◆ **Provided data**:

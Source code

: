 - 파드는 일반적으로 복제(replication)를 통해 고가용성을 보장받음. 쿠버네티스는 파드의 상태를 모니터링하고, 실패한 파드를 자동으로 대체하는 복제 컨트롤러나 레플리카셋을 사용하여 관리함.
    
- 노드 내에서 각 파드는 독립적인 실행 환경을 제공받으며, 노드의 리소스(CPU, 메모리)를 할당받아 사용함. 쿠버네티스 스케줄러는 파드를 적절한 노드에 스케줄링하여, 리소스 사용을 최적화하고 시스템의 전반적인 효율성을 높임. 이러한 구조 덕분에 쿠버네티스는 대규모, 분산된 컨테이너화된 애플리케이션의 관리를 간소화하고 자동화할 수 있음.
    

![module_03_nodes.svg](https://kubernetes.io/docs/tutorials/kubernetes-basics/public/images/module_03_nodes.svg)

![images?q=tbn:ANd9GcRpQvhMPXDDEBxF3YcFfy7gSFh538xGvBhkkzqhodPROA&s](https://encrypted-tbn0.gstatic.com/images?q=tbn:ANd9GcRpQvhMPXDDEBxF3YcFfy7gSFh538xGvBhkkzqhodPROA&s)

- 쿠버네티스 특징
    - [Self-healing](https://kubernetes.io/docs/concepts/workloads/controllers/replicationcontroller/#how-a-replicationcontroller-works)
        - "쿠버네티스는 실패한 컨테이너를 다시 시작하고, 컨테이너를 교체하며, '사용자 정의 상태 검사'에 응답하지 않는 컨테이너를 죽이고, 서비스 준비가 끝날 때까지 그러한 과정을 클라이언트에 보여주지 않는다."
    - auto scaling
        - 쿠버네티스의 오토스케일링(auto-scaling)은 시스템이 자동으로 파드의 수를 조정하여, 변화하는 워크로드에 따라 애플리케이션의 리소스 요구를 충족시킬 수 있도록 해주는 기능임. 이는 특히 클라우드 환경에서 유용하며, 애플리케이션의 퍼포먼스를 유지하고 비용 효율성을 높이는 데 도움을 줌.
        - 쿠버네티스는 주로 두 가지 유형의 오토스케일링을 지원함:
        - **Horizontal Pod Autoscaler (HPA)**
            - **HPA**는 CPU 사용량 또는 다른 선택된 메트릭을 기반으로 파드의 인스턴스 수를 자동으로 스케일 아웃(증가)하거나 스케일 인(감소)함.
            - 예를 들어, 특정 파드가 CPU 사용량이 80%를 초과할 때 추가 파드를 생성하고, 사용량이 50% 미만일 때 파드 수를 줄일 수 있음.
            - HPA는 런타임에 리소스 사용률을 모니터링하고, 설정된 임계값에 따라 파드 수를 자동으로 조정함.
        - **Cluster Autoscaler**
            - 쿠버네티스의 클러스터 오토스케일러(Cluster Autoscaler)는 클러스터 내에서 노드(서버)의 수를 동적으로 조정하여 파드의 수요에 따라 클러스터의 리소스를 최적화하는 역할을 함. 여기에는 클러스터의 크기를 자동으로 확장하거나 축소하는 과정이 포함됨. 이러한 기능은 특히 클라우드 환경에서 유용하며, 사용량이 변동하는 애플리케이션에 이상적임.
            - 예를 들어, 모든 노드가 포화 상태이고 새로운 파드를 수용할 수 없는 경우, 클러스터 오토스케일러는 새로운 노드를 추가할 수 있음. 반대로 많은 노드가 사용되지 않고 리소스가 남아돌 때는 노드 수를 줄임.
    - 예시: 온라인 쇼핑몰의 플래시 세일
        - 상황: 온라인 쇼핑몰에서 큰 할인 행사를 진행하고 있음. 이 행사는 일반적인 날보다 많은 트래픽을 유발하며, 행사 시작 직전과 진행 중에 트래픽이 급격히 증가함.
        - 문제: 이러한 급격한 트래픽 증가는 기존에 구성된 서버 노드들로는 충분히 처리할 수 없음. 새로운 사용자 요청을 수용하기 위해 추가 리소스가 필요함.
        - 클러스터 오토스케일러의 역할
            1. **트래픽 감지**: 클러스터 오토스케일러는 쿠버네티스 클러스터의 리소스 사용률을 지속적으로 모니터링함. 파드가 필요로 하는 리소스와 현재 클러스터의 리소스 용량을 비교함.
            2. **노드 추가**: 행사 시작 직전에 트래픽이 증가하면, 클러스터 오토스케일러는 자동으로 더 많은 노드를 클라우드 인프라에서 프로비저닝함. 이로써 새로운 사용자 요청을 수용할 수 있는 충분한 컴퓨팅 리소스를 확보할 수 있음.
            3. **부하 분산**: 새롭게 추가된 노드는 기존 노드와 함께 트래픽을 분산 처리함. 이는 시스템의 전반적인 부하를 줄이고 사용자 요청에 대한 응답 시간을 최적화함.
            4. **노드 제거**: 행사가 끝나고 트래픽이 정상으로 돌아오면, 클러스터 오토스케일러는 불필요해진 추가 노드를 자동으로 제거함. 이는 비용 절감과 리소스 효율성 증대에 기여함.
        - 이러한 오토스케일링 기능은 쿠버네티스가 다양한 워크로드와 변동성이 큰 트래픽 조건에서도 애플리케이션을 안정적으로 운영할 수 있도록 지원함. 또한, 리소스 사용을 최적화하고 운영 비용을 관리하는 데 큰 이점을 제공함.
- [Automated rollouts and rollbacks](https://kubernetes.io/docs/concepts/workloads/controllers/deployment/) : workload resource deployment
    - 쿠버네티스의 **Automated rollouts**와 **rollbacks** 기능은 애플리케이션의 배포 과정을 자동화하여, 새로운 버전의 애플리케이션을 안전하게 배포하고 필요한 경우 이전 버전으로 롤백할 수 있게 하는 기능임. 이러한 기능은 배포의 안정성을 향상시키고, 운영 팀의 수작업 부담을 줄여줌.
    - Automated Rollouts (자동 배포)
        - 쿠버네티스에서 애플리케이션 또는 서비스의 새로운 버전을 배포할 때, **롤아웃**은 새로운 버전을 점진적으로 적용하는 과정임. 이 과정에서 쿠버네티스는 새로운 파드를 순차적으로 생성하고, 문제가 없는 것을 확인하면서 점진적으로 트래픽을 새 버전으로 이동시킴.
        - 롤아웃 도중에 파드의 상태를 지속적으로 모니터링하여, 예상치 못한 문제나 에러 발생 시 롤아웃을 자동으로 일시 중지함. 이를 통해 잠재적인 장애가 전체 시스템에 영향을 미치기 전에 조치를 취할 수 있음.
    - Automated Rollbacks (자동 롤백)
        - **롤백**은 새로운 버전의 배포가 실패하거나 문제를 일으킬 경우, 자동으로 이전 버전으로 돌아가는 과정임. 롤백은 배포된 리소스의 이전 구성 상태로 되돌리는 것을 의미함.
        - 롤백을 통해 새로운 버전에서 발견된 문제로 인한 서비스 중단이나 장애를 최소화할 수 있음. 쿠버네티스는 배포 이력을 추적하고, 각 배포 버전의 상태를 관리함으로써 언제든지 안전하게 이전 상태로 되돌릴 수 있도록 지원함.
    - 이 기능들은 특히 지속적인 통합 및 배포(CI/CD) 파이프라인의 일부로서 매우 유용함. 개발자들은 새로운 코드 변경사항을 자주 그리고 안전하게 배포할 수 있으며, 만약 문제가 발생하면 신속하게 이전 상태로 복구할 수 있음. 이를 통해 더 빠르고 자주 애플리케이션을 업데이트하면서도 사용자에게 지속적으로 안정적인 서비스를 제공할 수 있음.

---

◆ **Work instructions**:
I'd like an exact copy of the lines above, from the very first one through the line that contains "- 노드 내에서 각 파드는", with nothing else added.

◆ **Solution below**:
Source code

: - 파드는 일반적으로 복제(replication)를 통해 고가용성을 보장받음. 쿠버네티스는 파드의 상태를 모니터링하고, 실패한 파드를 자동으로 대체하는 복제 컨트롤러나 레플리카셋을 사용하여 관리함.
    
- 노드 내에서 각 파드는 독립적인 실행 환경을 제공받으며, 노드의 리소스(CPU, 메모리)를 할당받아 사용함. 쿠버네티스 스케줄러는 파드를 적절한 노드에 스케줄링하여, 리소스 사용을 최적화하고 시스템의 전반적인 효율성을 높임. 이러한 구조 덕분에 쿠버네티스는 대규모, 분산된 컨테이너화된 애플리케이션의 관리를 간소화하고 자동화할 수 있음.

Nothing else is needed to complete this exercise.